Only one stretch of the records below is wanted: the lines from the one holding "Nhiệm vụ 3.1: Tạo" through the one holding "Viết đoạn văn". Return it exactly, both ends included.

The data:
- - -

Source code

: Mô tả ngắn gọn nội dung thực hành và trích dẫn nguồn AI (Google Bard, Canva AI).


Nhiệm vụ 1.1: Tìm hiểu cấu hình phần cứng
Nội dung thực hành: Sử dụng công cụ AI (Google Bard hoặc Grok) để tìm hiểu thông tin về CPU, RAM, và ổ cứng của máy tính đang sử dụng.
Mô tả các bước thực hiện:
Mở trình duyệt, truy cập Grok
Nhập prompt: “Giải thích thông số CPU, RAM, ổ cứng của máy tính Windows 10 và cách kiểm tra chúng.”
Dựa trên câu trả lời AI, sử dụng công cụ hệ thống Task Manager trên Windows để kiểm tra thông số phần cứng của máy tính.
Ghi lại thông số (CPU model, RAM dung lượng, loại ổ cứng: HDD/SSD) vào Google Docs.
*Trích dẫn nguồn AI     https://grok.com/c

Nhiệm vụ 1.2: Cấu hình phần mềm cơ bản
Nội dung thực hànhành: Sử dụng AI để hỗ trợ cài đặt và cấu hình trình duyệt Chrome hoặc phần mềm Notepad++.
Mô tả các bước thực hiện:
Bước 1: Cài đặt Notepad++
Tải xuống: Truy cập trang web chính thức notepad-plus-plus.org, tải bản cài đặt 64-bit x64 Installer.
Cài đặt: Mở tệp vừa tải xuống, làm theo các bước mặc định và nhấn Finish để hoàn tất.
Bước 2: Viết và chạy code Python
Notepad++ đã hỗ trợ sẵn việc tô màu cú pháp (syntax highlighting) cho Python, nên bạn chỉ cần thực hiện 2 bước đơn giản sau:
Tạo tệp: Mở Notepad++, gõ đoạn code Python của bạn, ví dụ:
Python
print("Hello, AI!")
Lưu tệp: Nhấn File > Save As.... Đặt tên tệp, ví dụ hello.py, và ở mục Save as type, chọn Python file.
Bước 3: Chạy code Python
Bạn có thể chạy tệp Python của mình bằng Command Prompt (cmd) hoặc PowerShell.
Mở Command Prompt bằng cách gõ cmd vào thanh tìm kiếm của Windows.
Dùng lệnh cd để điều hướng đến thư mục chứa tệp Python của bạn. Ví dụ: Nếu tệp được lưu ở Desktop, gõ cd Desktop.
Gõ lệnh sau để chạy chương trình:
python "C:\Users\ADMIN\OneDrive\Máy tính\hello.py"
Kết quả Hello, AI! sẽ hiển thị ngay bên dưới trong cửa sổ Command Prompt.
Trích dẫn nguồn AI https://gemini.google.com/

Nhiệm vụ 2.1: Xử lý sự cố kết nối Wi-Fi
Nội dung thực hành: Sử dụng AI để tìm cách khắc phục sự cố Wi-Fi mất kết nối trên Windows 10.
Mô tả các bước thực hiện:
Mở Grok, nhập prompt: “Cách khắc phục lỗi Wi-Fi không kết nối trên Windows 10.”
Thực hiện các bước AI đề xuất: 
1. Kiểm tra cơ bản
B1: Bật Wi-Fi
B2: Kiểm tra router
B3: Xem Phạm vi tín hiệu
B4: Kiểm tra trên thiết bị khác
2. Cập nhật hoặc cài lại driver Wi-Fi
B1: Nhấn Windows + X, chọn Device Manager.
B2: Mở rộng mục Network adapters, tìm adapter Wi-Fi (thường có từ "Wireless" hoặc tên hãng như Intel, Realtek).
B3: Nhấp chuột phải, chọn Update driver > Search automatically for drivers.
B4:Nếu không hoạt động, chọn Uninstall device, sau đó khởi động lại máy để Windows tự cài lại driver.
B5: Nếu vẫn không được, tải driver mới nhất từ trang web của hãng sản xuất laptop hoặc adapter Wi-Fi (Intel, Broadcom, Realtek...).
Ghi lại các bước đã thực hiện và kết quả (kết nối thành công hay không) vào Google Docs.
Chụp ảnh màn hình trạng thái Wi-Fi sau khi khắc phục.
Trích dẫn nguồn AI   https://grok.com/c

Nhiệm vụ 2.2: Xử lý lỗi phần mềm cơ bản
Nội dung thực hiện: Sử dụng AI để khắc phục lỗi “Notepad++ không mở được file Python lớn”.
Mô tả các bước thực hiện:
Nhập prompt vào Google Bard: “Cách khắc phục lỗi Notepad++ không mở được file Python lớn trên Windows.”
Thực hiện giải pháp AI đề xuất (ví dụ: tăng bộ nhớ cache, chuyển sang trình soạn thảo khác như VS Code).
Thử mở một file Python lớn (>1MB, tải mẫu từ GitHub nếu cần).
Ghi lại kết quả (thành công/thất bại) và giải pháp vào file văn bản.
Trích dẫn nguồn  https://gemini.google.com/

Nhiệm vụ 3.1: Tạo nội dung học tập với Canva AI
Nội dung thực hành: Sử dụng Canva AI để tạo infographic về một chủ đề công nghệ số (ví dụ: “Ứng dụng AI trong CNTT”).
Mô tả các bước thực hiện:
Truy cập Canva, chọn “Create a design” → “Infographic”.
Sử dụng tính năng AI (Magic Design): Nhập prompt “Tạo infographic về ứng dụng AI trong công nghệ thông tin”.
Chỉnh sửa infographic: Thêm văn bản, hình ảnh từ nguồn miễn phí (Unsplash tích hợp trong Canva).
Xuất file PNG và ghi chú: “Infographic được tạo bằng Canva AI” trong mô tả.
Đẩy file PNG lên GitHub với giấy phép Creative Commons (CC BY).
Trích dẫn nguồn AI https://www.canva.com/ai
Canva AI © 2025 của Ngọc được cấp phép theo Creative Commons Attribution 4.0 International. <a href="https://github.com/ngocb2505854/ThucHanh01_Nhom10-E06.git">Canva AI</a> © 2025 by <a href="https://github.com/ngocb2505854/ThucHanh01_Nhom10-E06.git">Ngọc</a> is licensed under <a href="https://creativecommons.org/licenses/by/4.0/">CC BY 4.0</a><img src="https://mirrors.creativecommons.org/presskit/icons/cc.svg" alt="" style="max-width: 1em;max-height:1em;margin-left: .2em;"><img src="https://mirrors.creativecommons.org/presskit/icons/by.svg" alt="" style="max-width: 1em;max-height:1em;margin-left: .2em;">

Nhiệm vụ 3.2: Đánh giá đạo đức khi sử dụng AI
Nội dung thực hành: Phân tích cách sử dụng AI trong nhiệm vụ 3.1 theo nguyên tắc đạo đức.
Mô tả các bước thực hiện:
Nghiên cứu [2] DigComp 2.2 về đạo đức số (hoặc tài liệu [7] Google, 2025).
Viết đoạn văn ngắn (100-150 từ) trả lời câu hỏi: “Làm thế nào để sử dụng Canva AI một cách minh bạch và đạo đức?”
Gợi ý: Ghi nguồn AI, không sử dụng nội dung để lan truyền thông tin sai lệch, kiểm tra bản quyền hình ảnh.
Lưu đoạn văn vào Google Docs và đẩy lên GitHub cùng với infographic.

- - -

Written answer:
Nhiệm vụ 3.1: Tạo nội dung học tập với Canva AI
Nội dung thực hành: Sử dụng Canva AI để tạo infographic về một chủ đề công nghệ số (ví dụ: “Ứng dụng AI trong CNTT”).
Mô tả các bước thực hiện:
Truy cập Canva, chọn “Create a design” → “Infographic”.
Sử dụng tính năng AI (Magic Design): Nhập prompt “Tạo infographic về ứng dụng AI trong công nghệ thông tin”.
Chỉnh sửa infographic: Thêm văn bản, hình ảnh từ nguồn miễn phí (Unsplash tích hợp trong Canva).
Xuất file PNG và ghi chú: “Infographic được tạo bằng Canva AI” trong mô tả.
Đẩy file PNG lên GitHub với giấy phép Creative Commons (CC BY).
Trích dẫn nguồn AI https://www.canva.com/ai
Canva AI © 2025 của Ngọc được cấp phép theo Creative Commons Attribution 4.0 International. <a href="https://github.com/ngocb2505854/ThucHanh01_Nhom10-E06.git">Canva AI</a> © 2025 by <a href="https://github.com/ngocb2505854/ThucHanh01_Nhom10-E06.git">Ngọc</a> is licensed under <a href="https://creativecommons.org/licenses/by/4.0/">CC BY 4.0</a><img src="https://mirrors.creativecommons.org/presskit/icons/cc.svg" alt="" style="max-width: 1em;max-height:1em;margin-left: .2em;"><img src="https://mirrors.creativecommons.org/presskit/icons/by.svg" alt="" style="max-width: 1em;max-height:1em;margin-left: .2em;">

Nhiệm vụ 3.2: Đánh giá đạo đức khi sử dụng AI
Nội dung thực hành: Phân tích cách sử dụng AI trong nhiệm vụ 3.1 theo nguyên tắc đạo đức.
Mô tả các bước thực hiện:
Nghiên cứu [2] DigComp 2.2 về đạo đức số (hoặc tài liệu [7] Google, 2025).
Viết đoạn văn ngắn (100-150 từ) trả lời câu hỏi: “Làm thế nào để sử dụng Canva AI một cách minh bạch và đạo đức?”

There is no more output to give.